Allegro.cc - Online Community

Allegro.cc Forums » Programming Questions » bool faster than bitwise?

This thread is locked; no one can reply to it. rss feed Print
 1   2 
bool faster than bitwise?
Mark Oates
Member #1,146
March 2001
avatar

is it faster in practice to list your boolean values individually, or pack them into a bit and get their values with bitwise operators?

In magic land, it seems like bitwise would be faster to get because it's more 'low level'. But I imagine it would actually be slower since you need to operate on the bit before doing the actual true/false comparison.

--
Visit CLUBCATT.com for cat shirts, cat mugs, puzzles, art and more <-- coupon code ALLEGRO4LIFE at checkout and get $3 off any order of 3 or more items!

AllegroFlareAllegroFlare DocsAllegroFlare GitHub

Arthur Kalliokoski
Second in Command
February 2005
avatar

There are single assembly language instructions to test individual bits, and you can test multiple bits at once with immediate operands, although IIRC those are slightly slower than comparing entire integers to zero (boolean). As always, time it both ways (with rdtsc, if possible) and go with the faster version. If the times are so close as to be inconclusive, go with the "easy to understand" version.

Nota bene: If you have a huge amount of items to test, using the bitfields may be faster since they won't blow out the L1 cache.

They all watch too much MSNBC... they get ideas.

Milan Mimica
Member #3,877
September 2003
avatar

I challenge you to write a test program which proves one technique is faster than the other.

ImLeftFooted
Member #3,935
October 2003
avatar

bool isBoolFasterThanBitwise()
{
    return rand() & 1;
}

(It uses both bitwise and bool!)

Jonatan Hedborg
Member #4,886
July 2004
avatar

I'd bet my bamccaig's left nut this is never going to be a performance bottleneck in any real application.

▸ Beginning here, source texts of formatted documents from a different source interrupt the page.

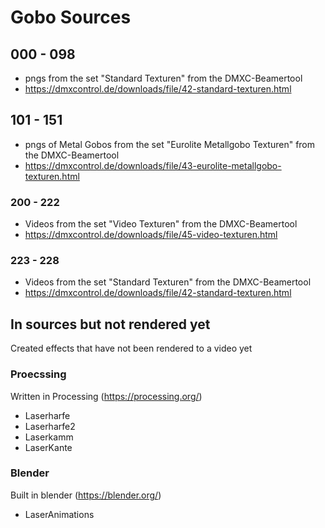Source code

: # Gobo Sources
## 000 - 098
- pngs from the set "Standard Texturen" from the DMXC-Beamertool
- https://dmxcontrol.de/downloads/file/42-standard-texturen.html

## 101 - 151
- pngs of Metal Gobos from the set "Eurolite Metallgobo Texturen" from the DMXC-Beamertool
- https://dmxcontrol.de/downloads/file/43-eurolite-metallgobo-texturen.html

### 200 - 222
- Videos from the set "Video Texturen" from the DMXC-Beamertool
- https://dmxcontrol.de/downloads/file/45-video-texturen.html

### 223 - 228
- Videos from the set "Standard Texturen" from the DMXC-Beamertool
- https://dmxcontrol.de/downloads/file/42-standard-texturen.html

## In sources but not rendered yet
Created effects that have not been rendered to a video yet

### Proecssing
Written in Processing (https://processing.org/)
- Laserharfe
- Laserharfe2
- Laserkamm
- LaserKante

### Blender
Built in blender (https://blender.org/)
- LaserAnimations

That being said; I would imagine the bool version is faster, since it deals with the CPU's native word size and has fewer operations. Cache issues might come into effect at some point... If you have gazillions of these checks, it might be a memory usage issue more than a performance issue.

James Stanley
Member #7,275
May 2006
avatar

I wrote an eratosthenes sieve prime calculator, and I assumed that using bools (actually it was C so I used chars...) would be faster than using a bit vector. At one point I started running out of memory so I switched to using a bit vector and was astounded by how much faster it was.

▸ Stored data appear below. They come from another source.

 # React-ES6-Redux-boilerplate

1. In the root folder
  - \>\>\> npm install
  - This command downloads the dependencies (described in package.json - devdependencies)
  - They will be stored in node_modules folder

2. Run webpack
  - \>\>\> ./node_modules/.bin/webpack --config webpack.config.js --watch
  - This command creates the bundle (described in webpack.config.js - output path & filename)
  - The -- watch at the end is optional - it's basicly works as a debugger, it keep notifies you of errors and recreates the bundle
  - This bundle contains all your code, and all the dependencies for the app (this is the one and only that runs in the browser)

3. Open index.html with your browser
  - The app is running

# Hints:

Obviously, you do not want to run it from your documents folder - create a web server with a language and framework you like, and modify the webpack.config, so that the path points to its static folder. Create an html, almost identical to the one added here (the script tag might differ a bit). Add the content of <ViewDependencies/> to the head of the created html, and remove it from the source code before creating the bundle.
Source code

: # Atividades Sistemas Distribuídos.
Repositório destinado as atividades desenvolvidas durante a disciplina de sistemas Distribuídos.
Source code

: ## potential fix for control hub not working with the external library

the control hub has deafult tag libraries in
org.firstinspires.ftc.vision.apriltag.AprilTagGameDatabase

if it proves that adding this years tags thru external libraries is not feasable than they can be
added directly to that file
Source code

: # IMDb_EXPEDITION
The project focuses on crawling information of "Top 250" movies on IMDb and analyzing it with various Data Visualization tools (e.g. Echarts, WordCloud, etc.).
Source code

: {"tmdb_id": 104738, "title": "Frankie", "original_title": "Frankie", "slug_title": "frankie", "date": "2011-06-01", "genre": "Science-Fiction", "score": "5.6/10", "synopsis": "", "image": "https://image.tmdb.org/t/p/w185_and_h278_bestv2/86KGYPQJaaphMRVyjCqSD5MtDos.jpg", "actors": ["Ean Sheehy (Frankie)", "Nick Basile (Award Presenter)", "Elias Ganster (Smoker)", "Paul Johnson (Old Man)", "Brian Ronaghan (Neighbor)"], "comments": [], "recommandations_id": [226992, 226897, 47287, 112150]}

But as Jonatan says, in any real program the bit vector is unlikely to be the performance bottleneck.

Shravan
Member #10,724
February 2009
avatar

Unless limited by the amount of memory, I would prefer to use bool.

Trent Gamblin
Member #261
April 2000
avatar

I would bet that boolean is faster, since at a minimum, a bit comes from a byte, and there is the extra bitwise operation to get at the bit you want plus there's the division at a higher level to get which byte you want.

I would use bitfields where you need a lot/have low memory requirements and booleans elsewhere. I doubt it'll make a big difference, except memory wise.

Oscar Giner
Member #2,207
April 2002
avatar

Bitwise will usually be faster. But it depends on how you access those bits. If you access them in a random order it may get slower, but accessing them in order will be a lot faster than using bools. The operators needed to access a single bit are very simple, most of them requiring just 1 CPU cycle, so they're not really a problem. Packing the data in bits will greatly reduce the memory bandwidth usage and will help cache a lot too. Of course the difference becomes noticeable when you access a lot of these bits (for a perfect pixel collision algortithm for example).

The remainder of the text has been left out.